Entiendan aquí el complejo de Edipo en su sentido más estricto, es decir, como esa fase en la que el niño desea a la madre y rivaliza con el padre y en la que la niña desea al padre y rivaliza con la madre.

 

Pues bien, afirma Freud que el complejo de Edipo del varón acaba con la llegada del complejo de castración, mientras que, inversamente, el de la niña comienza con él.

 

Puede parecerles que lo único en común entre esto y los dos planos subjetivos que nos ocupan es la inversión misma, pero que nada habría en común por lo que se refiere al contenido de lo invertido en uno y otro texto.

 

Y sin embargo…

 

¿Qué sucedería si ensayáramos a poner a los pájaros en el lugar de la castración? Doy por hecho que, en principio, la cosa les parecerá forzada.

 

Solo les pido que ensayen. Y recuerden lo que tantas veces dijo Freud, que a veces el que algo parezca forzado es producto de una resistencia por parte de la conciencia. De modo que la única manera de saber si es o no así consiste en seguir hacia adelante, para averiguar si eso, finalmente, llega a algún sitio.

 

Hay, al menos, un elemento sobre el que soportar esa relación: los pájaros en el film son una fuente de horror, como lo es la castración, nos dice Freud, para el varón.

 

Pero antes de proseguir esta línea de exploración, familiarícense un poco más con la temática de la castración:

 

«la niña pequeña (…) nota el pene de un hermano o un compañerito de juegos, pene bien visible y de notable tamaño, y al punto lo discierne como el correspondiente, superior, de su propio órgano, pequeño y escondido; a partir de ahí cae víctima de la envidia del pene.

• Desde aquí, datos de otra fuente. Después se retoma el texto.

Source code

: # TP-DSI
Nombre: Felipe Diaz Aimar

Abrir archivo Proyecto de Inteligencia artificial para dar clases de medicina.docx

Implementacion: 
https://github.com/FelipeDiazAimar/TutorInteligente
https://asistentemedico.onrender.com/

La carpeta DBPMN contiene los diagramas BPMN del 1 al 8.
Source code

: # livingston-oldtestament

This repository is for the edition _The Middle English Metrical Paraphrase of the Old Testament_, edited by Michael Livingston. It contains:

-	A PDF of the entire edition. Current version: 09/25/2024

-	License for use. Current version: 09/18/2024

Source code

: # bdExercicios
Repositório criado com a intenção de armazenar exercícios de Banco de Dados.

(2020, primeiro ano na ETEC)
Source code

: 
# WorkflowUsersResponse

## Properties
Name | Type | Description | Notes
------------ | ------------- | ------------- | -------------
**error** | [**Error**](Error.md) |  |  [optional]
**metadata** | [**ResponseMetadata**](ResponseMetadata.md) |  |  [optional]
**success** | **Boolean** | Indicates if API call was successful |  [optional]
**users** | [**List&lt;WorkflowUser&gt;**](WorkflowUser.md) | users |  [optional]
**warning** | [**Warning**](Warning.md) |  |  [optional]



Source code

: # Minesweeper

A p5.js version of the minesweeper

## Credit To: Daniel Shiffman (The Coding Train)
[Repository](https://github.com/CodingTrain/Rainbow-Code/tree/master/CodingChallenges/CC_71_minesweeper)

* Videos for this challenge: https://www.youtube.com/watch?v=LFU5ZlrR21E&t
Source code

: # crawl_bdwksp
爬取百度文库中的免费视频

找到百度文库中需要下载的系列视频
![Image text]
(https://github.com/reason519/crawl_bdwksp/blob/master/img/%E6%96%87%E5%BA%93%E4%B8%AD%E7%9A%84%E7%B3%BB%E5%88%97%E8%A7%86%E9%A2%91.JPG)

«He aquí una interesante oposición en la conducta de ambos sexos: en el caso análogo, cuando el varoncito ve por primera vez la región genital de la niña, se muestra irresoluto, poco interesado al principio; no ve nada, o desmiente su percepción (…) Sólo más tarde, después que cobró influencia sobre él una amenaza de castración, aquella observación se le volverá significativa; su recuerdo o renovación mueve en él una temible tormenta afectiva, y lo somete a la creencia en la efectividad de la amenaza que hasta entonces había echado a risa. Dos reacciones resultarán de ese encuentro (…) que (…) determinarán duraderamente su relación con la mujer: horror frente a la criatura mutilada, o menosprecio triunfalista hacia ella. (…)

«Nada de eso ocurre a la niña pequeña. En el acto se forma su juicio y su decisión. Ha visto eso, sabe que no lo tiene, y quiere tenerlo.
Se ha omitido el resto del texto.